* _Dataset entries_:
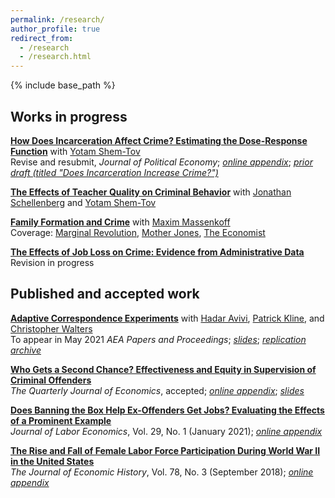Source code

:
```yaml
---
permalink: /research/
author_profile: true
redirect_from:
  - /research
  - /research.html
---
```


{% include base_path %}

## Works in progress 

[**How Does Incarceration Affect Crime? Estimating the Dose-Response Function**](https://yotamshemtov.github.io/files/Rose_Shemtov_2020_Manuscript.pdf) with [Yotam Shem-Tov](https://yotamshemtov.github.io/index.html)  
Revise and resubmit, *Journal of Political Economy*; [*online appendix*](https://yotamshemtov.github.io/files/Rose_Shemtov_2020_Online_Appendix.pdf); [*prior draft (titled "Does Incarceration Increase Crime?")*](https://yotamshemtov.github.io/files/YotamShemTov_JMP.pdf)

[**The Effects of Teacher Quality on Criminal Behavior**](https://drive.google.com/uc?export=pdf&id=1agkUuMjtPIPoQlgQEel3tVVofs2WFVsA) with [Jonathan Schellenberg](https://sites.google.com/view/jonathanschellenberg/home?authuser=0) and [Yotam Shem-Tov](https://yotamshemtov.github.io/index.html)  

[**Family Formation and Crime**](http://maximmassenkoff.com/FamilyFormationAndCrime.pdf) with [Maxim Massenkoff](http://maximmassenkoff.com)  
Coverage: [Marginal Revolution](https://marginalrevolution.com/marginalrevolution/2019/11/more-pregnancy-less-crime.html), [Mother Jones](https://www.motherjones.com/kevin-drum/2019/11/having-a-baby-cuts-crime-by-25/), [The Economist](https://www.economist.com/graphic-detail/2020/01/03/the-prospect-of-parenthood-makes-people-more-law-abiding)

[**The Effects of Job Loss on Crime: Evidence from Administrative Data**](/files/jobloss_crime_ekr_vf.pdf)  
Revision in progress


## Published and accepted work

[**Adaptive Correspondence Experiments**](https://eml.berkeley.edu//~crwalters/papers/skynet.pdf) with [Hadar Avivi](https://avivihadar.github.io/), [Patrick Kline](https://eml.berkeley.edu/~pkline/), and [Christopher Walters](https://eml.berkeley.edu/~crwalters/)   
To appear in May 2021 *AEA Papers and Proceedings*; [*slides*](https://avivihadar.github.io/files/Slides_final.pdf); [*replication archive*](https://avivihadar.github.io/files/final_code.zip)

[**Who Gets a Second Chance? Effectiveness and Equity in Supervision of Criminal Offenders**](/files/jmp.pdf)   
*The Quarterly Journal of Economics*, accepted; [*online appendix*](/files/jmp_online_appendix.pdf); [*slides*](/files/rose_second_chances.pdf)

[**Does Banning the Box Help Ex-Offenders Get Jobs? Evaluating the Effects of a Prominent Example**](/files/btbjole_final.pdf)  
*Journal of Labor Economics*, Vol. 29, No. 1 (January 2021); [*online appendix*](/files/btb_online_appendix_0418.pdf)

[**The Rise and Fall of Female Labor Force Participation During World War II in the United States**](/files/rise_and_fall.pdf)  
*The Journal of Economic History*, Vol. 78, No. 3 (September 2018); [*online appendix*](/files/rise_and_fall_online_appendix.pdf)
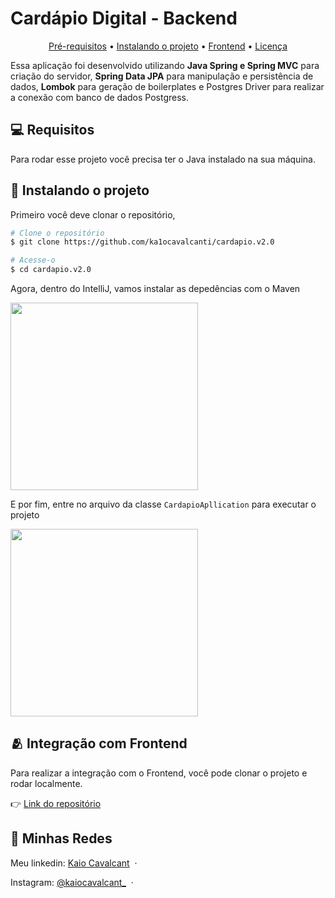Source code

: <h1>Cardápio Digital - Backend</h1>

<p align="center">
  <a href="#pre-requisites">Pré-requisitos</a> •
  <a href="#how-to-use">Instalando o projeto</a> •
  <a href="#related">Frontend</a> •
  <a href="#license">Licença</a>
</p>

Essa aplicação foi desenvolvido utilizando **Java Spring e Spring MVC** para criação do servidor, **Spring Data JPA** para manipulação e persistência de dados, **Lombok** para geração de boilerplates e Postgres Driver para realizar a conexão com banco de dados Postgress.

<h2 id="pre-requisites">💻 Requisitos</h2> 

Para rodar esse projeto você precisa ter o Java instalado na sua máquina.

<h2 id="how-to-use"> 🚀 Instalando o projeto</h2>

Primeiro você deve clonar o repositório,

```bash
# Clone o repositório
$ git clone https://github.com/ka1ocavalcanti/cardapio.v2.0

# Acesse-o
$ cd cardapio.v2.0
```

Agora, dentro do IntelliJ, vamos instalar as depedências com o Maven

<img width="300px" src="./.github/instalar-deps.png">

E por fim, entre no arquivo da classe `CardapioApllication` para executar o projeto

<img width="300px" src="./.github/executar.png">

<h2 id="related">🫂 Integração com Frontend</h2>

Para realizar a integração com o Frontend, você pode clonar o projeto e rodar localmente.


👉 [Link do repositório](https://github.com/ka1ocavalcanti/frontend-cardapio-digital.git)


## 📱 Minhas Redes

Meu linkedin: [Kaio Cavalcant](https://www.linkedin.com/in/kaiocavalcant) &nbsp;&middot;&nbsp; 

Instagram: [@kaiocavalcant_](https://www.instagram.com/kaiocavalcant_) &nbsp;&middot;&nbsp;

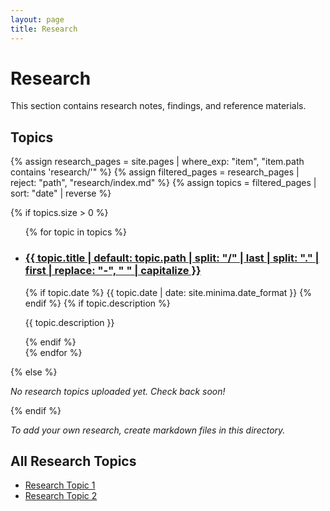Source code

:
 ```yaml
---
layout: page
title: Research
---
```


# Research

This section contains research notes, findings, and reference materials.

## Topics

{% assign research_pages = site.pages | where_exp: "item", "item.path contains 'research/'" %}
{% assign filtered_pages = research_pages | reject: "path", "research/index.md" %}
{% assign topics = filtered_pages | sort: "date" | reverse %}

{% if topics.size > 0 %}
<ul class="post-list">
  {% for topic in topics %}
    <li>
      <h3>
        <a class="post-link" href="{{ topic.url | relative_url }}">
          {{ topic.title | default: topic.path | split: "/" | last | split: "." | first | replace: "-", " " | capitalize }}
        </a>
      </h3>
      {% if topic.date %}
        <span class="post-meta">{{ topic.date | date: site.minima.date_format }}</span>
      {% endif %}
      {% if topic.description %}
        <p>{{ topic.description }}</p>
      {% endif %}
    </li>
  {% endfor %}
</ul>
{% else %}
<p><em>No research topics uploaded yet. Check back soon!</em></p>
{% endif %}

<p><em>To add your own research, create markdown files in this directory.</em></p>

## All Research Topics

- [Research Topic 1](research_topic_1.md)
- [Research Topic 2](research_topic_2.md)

---

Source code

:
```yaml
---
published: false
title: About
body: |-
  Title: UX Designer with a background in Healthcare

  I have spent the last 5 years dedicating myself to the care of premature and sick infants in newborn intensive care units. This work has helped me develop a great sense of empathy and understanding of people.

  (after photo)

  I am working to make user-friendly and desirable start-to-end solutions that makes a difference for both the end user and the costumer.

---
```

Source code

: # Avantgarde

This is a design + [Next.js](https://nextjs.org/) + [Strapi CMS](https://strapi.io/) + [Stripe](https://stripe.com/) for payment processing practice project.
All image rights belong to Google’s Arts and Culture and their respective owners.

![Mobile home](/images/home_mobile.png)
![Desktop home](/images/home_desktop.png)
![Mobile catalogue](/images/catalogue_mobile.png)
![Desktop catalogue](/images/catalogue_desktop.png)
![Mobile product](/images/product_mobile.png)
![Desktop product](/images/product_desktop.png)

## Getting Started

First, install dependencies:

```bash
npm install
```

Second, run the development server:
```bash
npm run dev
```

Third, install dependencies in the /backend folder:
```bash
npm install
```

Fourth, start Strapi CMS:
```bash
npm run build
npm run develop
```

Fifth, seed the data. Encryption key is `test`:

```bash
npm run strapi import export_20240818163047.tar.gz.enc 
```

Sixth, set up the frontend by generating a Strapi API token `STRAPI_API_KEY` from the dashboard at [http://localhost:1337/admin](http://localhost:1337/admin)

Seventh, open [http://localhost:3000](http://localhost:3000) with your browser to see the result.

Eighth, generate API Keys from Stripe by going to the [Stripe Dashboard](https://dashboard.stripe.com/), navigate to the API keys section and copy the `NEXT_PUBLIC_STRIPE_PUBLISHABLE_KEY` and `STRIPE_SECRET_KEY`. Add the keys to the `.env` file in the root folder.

* * *

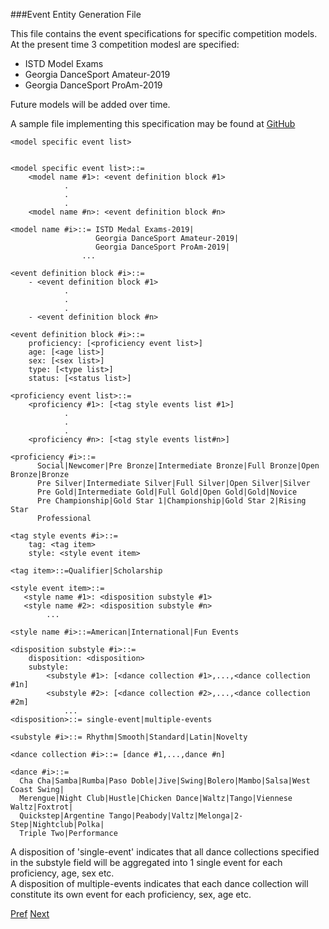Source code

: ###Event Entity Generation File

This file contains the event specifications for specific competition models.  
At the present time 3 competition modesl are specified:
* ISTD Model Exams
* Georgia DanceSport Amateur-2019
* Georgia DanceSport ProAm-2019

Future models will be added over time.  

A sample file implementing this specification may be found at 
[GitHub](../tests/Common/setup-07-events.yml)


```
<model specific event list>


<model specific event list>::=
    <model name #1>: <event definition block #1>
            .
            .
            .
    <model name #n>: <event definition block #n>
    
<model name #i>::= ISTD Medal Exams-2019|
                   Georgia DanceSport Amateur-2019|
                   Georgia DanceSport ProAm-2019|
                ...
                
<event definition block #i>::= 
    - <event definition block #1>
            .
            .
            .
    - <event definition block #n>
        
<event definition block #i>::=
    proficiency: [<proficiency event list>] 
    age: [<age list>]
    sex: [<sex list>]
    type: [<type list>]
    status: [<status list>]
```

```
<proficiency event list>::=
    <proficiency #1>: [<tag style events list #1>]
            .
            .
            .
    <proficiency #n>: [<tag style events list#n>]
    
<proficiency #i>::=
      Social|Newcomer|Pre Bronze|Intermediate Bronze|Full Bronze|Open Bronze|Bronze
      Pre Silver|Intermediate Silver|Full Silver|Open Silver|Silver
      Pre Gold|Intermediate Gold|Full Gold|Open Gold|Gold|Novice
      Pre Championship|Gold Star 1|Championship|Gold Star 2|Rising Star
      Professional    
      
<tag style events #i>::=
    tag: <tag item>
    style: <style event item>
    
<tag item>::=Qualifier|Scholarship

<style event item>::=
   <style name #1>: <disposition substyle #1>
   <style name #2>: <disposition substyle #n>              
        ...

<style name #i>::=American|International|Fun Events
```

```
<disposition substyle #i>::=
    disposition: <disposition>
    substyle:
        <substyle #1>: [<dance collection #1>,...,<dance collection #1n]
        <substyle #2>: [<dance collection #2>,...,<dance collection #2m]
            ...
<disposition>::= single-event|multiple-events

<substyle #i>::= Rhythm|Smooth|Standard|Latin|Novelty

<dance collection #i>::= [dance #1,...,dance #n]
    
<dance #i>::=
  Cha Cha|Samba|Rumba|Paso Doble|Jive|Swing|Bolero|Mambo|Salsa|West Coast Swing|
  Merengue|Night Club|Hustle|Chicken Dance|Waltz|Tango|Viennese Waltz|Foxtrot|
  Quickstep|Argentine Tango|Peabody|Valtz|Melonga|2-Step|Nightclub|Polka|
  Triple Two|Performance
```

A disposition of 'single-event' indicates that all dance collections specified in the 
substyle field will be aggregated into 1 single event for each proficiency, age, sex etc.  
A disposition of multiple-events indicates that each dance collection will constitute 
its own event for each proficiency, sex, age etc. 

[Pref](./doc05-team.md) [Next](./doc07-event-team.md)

* _Task directions_: Starting with the line that holds "Agora, dentro do" and ending with the line that holds "Meu linkedin: [Kaio", retype every line in the data above exactly, and nothing else.

* _Task answer_:
Agora, dentro do IntelliJ, vamos instalar as depedências com o Maven

<img width="300px" src="./.github/instalar-deps.png">

E por fim, entre no arquivo da classe `CardapioApllication` para executar o projeto

<img width="300px" src="./.github/executar.png">

<h2 id="related">🫂 Integração com Frontend</h2>

Para realizar a integração com o Frontend, você pode clonar o projeto e rodar localmente.


👉 [Link do repositório](https://github.com/ka1ocavalcanti/frontend-cardapio-digital.git)


## 📱 Minhas Redes

Meu linkedin: [Kaio Cavalcant](https://www.linkedin.com/in/kaiocavalcant) &nbsp;&middot;&nbsp; 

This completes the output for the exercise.